Considering the fact that ProtonMail is being actively maintained – they’re constantly pushing new changes and have made good progress.
A dark mode and an overhaul of the UI was also in progress while updating this article.
You can access ProtonMail on a web browser, that’s not surprising.
So, you get the convenience of using a secure email service across multiple platforms using several devices.
The Downsides of Using ProtonMail
So at this point, you have only heard me say a plethora of great things about the service.
You may wonder what the downsides of ProtonMail are. Though there aren’t many setbacks but nothing’s ever perfect.
1. Desktop Client Support Comes At A Cost
You might be already knowing about some of best email clients for Linux.
However, you can’t utilize them when coupled with the free version of ProtonMail. Yes, you would need to have the premium subscription in order to access ProtonMail Bridge which makes the desktop client integration possible.
This could be a big deal breaker for users who want to use the free tier of ProtonMail but want the desktop integration as well.
2. Limited features in the free version
As I’ve mentioned above, it’s free to use but you need to purchase the premium plan to make the most out of it.

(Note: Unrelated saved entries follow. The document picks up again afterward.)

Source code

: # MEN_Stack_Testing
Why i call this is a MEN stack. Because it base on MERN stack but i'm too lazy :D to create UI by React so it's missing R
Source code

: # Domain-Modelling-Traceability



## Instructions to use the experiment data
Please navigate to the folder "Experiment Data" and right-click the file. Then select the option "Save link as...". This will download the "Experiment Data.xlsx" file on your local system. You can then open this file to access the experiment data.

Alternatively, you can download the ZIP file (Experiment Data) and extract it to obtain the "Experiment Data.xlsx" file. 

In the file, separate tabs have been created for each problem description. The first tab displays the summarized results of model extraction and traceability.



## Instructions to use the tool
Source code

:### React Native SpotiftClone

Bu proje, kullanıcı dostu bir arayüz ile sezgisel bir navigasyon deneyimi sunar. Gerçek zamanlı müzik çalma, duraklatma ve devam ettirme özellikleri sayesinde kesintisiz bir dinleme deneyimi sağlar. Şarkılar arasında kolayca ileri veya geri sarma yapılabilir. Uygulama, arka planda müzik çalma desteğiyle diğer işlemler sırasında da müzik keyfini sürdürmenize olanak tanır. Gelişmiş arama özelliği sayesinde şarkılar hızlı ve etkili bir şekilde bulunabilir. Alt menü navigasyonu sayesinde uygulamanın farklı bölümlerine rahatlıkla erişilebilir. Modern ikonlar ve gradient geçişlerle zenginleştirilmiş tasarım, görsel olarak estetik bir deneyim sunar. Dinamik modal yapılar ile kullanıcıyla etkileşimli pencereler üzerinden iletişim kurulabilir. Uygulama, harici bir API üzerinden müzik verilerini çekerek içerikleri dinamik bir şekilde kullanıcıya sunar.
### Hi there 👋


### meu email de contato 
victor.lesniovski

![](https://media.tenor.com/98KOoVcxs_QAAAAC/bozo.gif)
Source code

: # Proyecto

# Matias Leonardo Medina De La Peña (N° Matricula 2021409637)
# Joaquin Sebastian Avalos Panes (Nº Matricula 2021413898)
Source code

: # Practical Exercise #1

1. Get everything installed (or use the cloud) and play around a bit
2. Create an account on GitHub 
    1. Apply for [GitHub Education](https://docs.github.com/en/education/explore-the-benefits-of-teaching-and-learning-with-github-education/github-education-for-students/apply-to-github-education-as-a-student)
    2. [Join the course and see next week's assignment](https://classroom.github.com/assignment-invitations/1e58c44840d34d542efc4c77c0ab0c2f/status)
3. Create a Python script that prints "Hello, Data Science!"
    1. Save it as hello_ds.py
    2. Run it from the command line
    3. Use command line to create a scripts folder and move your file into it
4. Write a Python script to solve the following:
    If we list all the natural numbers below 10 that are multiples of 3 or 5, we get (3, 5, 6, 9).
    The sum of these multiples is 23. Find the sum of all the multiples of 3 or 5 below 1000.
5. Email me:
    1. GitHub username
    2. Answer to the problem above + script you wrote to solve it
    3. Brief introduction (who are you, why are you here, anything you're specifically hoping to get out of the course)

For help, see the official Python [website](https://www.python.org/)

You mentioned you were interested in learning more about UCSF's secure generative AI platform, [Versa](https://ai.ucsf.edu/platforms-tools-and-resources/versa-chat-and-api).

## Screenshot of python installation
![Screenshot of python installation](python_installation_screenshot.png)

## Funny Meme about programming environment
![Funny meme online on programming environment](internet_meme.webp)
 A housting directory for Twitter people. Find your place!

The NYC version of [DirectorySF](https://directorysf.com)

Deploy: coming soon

So, this could be a very common reason that could put off a user from trying their services. You get limited storage, limited support, etc. Unless you are content with those limitations, you will need to fork out the minimum $5 a month to start getting some of those premium features.
Now let’s be honest. Those limitations sound worse than they are. I have been using the free ProtonMail account for months and I have used 1% of the 500 Mb. And on top of that, how many of us can actually say we send and receive more than 150 emails a day? I sure can’t.
So, it all comes down to what you prefer and your usage.
3. No easy account recovery
Since ProtonMail has encryption and a zero-knowledge policy for its customers, if you lose access to your recovery email (or don’t have one) and forget your password, there is nothing ProtonMail can do.
Only if you’ve recently reset the password and you do remember the old password, in that case, you will be able to recover your account.
But, if that’s not the case and you forget the password of your account along with the access to your recovery email (if any), you simply lose access to your mailbox.
Of course, privacy and security come at a cost of convenience for some services. So, if you choose to use ProtonMail, you can try having one of the best password managers on Linux to store the passphrase.
Or, just write it down on a paper note – if that’s not a problem for you.
As an open-source solution to privacy-focused users, it is indeed an impressive alternative to Gmail that you can utilize.
If the free plan works out for you – I’d recommend trying it out first.
When it comes to its premium offerings – the pricing plan might seem high to some users. But, if you consider supporting open-source projects, you should grab the $5/month plan to get most of its premium features.